> _Requirement_
Could you print each of the records below exactly?

> _Supplied data_

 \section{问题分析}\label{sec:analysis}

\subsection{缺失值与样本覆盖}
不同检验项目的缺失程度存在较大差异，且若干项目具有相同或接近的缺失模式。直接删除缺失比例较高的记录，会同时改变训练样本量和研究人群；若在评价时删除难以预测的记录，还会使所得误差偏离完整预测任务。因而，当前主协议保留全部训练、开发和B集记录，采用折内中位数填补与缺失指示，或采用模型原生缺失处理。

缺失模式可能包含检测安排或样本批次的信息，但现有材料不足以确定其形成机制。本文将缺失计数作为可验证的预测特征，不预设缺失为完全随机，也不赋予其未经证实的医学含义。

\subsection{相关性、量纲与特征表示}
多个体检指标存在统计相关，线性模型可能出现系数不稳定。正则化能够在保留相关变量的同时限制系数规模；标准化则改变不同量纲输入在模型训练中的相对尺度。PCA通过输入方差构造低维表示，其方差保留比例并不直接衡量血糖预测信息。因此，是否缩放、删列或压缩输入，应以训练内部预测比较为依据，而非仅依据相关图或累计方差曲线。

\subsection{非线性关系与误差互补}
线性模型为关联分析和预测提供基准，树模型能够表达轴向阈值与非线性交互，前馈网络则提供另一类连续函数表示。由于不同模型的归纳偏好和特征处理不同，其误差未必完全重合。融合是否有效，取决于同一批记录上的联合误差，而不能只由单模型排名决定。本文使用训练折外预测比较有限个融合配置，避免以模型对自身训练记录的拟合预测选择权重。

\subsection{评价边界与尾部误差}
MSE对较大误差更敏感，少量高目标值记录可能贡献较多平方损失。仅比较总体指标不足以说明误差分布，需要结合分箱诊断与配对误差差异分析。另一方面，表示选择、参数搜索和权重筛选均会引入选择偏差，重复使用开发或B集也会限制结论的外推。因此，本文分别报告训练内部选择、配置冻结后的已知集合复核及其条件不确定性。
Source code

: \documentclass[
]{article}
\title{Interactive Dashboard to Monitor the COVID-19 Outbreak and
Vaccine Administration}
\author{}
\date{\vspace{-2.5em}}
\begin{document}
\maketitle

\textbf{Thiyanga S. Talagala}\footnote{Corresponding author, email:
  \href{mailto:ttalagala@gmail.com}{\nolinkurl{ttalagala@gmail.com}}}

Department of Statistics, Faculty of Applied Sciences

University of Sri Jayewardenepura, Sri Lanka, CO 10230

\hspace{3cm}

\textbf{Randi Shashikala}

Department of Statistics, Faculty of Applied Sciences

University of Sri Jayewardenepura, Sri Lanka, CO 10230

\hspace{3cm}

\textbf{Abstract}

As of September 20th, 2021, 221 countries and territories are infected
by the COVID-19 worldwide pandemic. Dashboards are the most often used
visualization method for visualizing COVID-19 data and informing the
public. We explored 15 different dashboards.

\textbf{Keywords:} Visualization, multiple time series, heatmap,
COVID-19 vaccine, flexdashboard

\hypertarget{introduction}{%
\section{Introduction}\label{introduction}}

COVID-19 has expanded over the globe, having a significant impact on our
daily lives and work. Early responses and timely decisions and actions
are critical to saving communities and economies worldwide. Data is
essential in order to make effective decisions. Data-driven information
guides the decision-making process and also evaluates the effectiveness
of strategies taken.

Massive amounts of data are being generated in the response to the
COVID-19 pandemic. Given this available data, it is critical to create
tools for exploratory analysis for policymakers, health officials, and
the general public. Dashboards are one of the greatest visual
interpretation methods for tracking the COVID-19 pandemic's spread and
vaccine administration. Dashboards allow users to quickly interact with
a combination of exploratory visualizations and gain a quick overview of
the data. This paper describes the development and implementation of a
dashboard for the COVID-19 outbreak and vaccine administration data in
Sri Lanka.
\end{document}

> _Task output_
 \section{问题分析}\label{sec:analysis}

\subsection{缺失值与样本覆盖}
不同检验项目的缺失程度存在较大差异，且若干项目具有相同或接近的缺失模式。直接删除缺失比例较高的记录，会同时改变训练样本量和研究人群；若在评价时删除难以预测的记录，还会使所得误差偏离完整预测任务。因而，当前主协议保留全部训练、开发和B集记录，采用折内中位数填补与缺失指示，或采用模型原生缺失处理。

缺失模式可能包含检测安排或样本批次的信息，但现有材料不足以确定其形成机制。本文将缺失计数作为可验证的预测特征，不预设缺失为完全随机，也不赋予其未经证实的医学含义。

\subsection{相关性、量纲与特征表示}
多个体检指标存在统计相关，线性模型可能出现系数不稳定。正则化能够在保留相关变量的同时限制系数规模；标准化则改变不同量纲输入在模型训练中的相对尺度。PCA通过输入方差构造低维表示，其方差保留比例并不直接衡量血糖预测信息。因此，是否缩放、删列或压缩输入，应以训练内部预测比较为依据，而非仅依据相关图或累计方差曲线。

\subsection{非线性关系与误差互补}
线性模型为关联分析和预测提供基准，树模型能够表达轴向阈值与非线性交互，前馈网络则提供另一类连续函数表示。由于不同模型的归纳偏好和特征处理不同，其误差未必完全重合。融合是否有效，取决于同一批记录上的联合误差，而不能只由单模型排名决定。本文使用训练折外预测比较有限个融合配置，避免以模型对自身训练记录的拟合预测选择权重。

\subsection{评价边界与尾部误差}
MSE对较大误差更敏感，少量高目标值记录可能贡献较多平方损失。仅比较总体指标不足以说明误差分布，需要结合分箱诊断与配对误差差异分析。另一方面，表示选择、参数搜索和权重筛选均会引入选择偏差，重复使用开发或B集也会限制结论的外推。因此，本文分别报告训练内部选择、配置冻结后的已知集合复核及其条件不确定性。
Source code

: \documentclass[
]{article}
\title{Interactive Dashboard to Monitor the COVID-19 Outbreak and
Vaccine Administration}
\author{}
\date{\vspace{-2.5em}}
\begin{document}
\maketitle

\textbf{Thiyanga S. Talagala}\footnote{Corresponding author, email:
  \href{mailto:ttalagala@gmail.com}{\nolinkurl{ttalagala@gmail.com}}}

Department of Statistics, Faculty of Applied Sciences

University of Sri Jayewardenepura, Sri Lanka, CO 10230

\hspace{3cm}

\textbf{Randi Shashikala}

Department of Statistics, Faculty of Applied Sciences

University of Sri Jayewardenepura, Sri Lanka, CO 10230

\hspace{3cm}

\textbf{Abstract}

As of September 20th, 2021, 221 countries and territories are infected
by the COVID-19 worldwide pandemic. Dashboards are the most often used
visualization method for visualizing COVID-19 data and informing the
public. We explored 15 different dashboards.

\textbf{Keywords:} Visualization, multiple time series, heatmap,
COVID-19 vaccine, flexdashboard

\hypertarget{introduction}{%
\section{Introduction}\label{introduction}}

COVID-19 has expanded over the globe, having a significant impact on our
daily lives and work. Early responses and timely decisions and actions
are critical to saving communities and economies worldwide. Data is
essential in order to make effective decisions. Data-driven information
guides the decision-making process and also evaluates the effectiveness
of strategies taken.

Massive amounts of data are being generated in the response to the
COVID-19 pandemic. Given this available data, it is critical to create
tools for exploratory analysis for policymakers, health officials, and
the general public. Dashboards are one of the greatest visual
interpretation methods for tracking the COVID-19 pandemic's spread and
vaccine administration. Dashboards allow users to quickly interact with
a combination of exploratory visualizations and gain a quick overview of
the data. This paper describes the development and implementation of a
dashboard for the COVID-19 outbreak and vaccine administration data in
Sri Lanka.
\end{document}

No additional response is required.